----- RECORDS TO USE

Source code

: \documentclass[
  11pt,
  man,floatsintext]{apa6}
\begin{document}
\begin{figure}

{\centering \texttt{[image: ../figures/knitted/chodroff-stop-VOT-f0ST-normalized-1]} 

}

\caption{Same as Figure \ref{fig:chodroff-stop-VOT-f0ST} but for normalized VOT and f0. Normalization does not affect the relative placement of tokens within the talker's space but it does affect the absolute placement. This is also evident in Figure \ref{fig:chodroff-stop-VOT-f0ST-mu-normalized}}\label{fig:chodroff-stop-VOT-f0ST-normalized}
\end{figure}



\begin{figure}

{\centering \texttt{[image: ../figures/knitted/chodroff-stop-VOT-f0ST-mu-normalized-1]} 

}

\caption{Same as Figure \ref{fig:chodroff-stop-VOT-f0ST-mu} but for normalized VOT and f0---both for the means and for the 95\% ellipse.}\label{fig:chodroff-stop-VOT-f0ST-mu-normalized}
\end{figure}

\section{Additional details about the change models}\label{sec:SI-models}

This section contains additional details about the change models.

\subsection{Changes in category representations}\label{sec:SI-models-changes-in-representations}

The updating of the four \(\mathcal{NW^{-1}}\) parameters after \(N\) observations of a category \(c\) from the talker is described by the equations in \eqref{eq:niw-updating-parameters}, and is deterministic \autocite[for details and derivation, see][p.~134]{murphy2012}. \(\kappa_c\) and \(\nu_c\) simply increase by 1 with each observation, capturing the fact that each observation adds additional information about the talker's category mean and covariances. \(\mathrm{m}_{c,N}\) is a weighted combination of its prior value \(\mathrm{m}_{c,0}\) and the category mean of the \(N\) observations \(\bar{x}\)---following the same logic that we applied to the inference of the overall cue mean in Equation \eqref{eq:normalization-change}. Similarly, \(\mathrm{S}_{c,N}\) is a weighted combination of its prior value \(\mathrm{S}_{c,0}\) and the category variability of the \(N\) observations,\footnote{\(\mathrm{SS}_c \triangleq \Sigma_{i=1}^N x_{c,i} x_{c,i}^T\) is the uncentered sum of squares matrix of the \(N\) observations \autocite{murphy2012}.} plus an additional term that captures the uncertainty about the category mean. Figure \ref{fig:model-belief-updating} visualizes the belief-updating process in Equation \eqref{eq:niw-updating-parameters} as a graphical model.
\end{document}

----------
----- RECORDS TO USE

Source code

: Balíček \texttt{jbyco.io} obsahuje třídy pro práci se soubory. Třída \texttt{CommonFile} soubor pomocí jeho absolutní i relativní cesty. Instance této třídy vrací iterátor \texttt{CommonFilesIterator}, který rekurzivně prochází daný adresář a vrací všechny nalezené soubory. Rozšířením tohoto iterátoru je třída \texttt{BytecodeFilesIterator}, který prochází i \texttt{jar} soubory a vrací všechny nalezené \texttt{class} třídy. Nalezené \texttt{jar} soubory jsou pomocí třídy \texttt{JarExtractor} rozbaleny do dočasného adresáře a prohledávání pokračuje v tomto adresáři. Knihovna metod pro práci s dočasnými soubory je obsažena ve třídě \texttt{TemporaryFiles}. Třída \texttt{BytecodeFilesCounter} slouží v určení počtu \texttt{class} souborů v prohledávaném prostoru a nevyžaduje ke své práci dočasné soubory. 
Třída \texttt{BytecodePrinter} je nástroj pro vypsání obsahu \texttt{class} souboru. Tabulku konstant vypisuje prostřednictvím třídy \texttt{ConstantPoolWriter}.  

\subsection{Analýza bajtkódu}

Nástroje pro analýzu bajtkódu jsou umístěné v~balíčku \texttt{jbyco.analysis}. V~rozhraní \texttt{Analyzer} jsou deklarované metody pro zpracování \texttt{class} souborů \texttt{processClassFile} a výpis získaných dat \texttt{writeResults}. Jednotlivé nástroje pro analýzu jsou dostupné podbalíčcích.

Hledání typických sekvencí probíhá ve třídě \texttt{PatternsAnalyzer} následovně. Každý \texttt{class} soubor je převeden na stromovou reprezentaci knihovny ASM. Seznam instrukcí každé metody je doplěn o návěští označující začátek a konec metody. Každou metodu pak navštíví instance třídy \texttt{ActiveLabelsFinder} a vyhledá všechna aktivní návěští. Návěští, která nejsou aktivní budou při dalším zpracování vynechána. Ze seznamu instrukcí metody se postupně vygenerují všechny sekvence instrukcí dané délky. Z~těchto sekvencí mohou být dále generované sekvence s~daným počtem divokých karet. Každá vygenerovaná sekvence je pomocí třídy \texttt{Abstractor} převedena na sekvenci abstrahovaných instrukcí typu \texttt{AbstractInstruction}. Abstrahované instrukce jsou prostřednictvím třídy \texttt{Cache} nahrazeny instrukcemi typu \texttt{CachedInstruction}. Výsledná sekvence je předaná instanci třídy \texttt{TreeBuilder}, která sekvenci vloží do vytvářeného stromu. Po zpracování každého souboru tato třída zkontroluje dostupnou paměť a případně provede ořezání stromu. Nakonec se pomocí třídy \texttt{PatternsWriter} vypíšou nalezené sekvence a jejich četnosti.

----------

THE PROBLEM:
Show the lines above with "about".

REPLY TO THE TASK:
\section{Additional details about the change models}\label{sec:SI-models}
This section contains additional details about the change models.
The updating of the four \(\mathcal{NW^{-1}}\) parameters after \(N\) observations of a category \(c\) from the talker is described by the equations in \eqref{eq:niw-updating-parameters}, and is deterministic \autocite[for details and derivation, see][p.~134]{murphy2012}. \(\kappa_c\) and \(\nu_c\) simply increase by 1 with each observation, capturing the fact that each observation adds additional information about the talker's category mean and covariances. \(\mathrm{m}_{c,N}\) is a weighted combination of its prior value \(\mathrm{m}_{c,0}\) and the category mean of the \(N\) observations \(\bar{x}\)---following the same logic that we applied to the inference of the overall cue mean in Equation \eqref{eq:normalization-change}. Similarly, \(\mathrm{S}_{c,N}\) is a weighted combination of its prior value \(\mathrm{S}_{c,0}\) and the category variability of the \(N\) observations,\footnote{\(\mathrm{SS}_c \triangleq \Sigma_{i=1}^N x_{c,i} x_{c,i}^T\) is the uncentered sum of squares matrix of the \(N\) observations \autocite{murphy2012}.} plus an additional term that captures the uncertainty about the category mean. Figure \ref{fig:model-belief-updating} visualizes the belief-updating process in Equation \eqref{eq:niw-updating-parameters} as a graphical model.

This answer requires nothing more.